Currently, kdump_nmi_shootdown_cpus(), a subroutine of crash_kexec(),
sends NMI IPI to non-panic CPUs to stop them and save their register
information and doing some cleanups for crash dumping.  However, if
a non-panic CPU is infinitely looping in NMI context, we fail to
save its register information into the crash dump.

For example, this can happen when unknown NMIs are broadcast to all
CPUs as follows (before applying this patch series):

  CPU 0                             CPU 1
  ===========================       ==========================
  receive an unknown NMI
  unknown_nmi_error()
    panic()                         receive an unknown NMI
      spin_trylock(&panic_lock)     unknown_nmi_error()
      crash_kexec()                   panic()
                                        spin_trylock(&panic_lock)
                                        panic_smp_self_stop()
                                          infinite loop
        kdump_nmi_shootdown_cpus()
          issue NMI IPI -----------> blocked until IRET
                                          infinite loop...

  Here, since CPU 1 is in NMI context, additional NMI from CPU 0
  is blocked until CPU 1 executes IRET.  However, CPU 1 never
  executes IRET, so the NMI is not handled and the callback function
  to save registers is never called.

  Actually, this can happen on some servers which broadcast NMIs to
  all CPUs when the dump button is pushed.

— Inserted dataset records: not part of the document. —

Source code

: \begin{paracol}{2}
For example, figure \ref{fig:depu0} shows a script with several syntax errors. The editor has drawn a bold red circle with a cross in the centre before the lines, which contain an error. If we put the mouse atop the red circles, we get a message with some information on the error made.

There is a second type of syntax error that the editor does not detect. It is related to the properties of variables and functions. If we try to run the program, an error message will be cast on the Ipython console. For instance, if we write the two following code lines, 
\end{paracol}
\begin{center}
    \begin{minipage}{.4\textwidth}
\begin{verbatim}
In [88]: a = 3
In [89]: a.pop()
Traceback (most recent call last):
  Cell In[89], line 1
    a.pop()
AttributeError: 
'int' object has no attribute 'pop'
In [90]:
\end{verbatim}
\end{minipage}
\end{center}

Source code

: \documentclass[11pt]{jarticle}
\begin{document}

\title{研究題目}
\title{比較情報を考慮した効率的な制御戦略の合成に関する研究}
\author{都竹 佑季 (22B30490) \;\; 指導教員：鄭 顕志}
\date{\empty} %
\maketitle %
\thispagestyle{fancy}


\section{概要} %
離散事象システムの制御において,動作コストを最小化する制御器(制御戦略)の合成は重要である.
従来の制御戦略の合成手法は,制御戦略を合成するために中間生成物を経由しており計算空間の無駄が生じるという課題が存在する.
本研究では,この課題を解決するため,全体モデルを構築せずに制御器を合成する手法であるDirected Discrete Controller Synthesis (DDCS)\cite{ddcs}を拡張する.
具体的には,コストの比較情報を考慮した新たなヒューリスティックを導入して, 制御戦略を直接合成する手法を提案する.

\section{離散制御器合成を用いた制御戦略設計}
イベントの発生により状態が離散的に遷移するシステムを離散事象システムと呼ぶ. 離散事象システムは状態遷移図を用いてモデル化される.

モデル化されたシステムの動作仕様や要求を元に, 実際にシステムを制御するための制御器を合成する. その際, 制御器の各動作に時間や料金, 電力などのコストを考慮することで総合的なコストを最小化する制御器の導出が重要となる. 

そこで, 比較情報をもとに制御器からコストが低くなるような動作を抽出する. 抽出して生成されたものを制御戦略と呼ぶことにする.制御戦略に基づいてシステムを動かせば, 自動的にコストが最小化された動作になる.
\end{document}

To save registers in this case, we need to:

  a) Return from NMI handler instead of looping infinitely
  or
  b) Call the callback function directly from the infinite loop

Inherently, a) is risky because NMI is also used to prevent corrupted
data from being propagated to devices.  So, we chose b).

This patch does following things:

1. Move the timing of `infinite loop in NMI context' (actually
   done by panic_smp_self_stop()) outside of panic() to enable us to
   refer pt_regs.  Please note that panic_smp_self_stop() is still
   used for normal context
2. Call a callback of kdump_nmi_shootdown_cpus() directly to save
   registers and do some cleanups after setting waiting_for_crash_ipi
   which is used for counting down the number of CPUs which handled
   the callback

V6:
- Revise the commit description and many comments
- Move changes involved with nmi_reason_lock to a later patch because
  it turned out there is no problem at this point
- Rename crash_ipi_done to crash_ipi_issued to clarify its meaning

V5:
- Use WRITE_ONCE() when setting crash_ipi_done to 1 so that the
  compiler doesn't change the instruction order
- Support the case of b in the above description
- Add poll_crash_ipi_and_callback()

V4:
- Rewrite the patch description

V3:
- Newly introduced

Signed-off-by: Hidehiro Kawai <hidehiro.kawai.ez@hitachi.com>
Cc: Andrew Morton <akpm@linux-foundation.org>
Cc: Thomas Gleixner <tglx@linutronix.de>
Cc: Ingo Molnar <mingo@redhat.com>
Cc: "H. Peter Anvin" <hpa@zytor.com>
Cc: Peter Zijlstra <peterz@infradead.org>
Cc: Eric Biederman <ebiederm@xmission.com>
Cc: Vivek Goyal <vgoyal@redhat.com>
Cc: Michal Hocko <mhocko@kernel.org>
---
 arch/x86/kernel/nmi.c    |    6 +++---
 arch/x86/kernel/reboot.c |   20 ++++++++++++++++++++
 include/linux/kernel.h   |   14 +++++++++++---
 kernel/panic.c           |   10 ++++++++++
 kernel/watchdog.c        |    2 +-
 5 files changed, 45 insertions(+), 7 deletions(-)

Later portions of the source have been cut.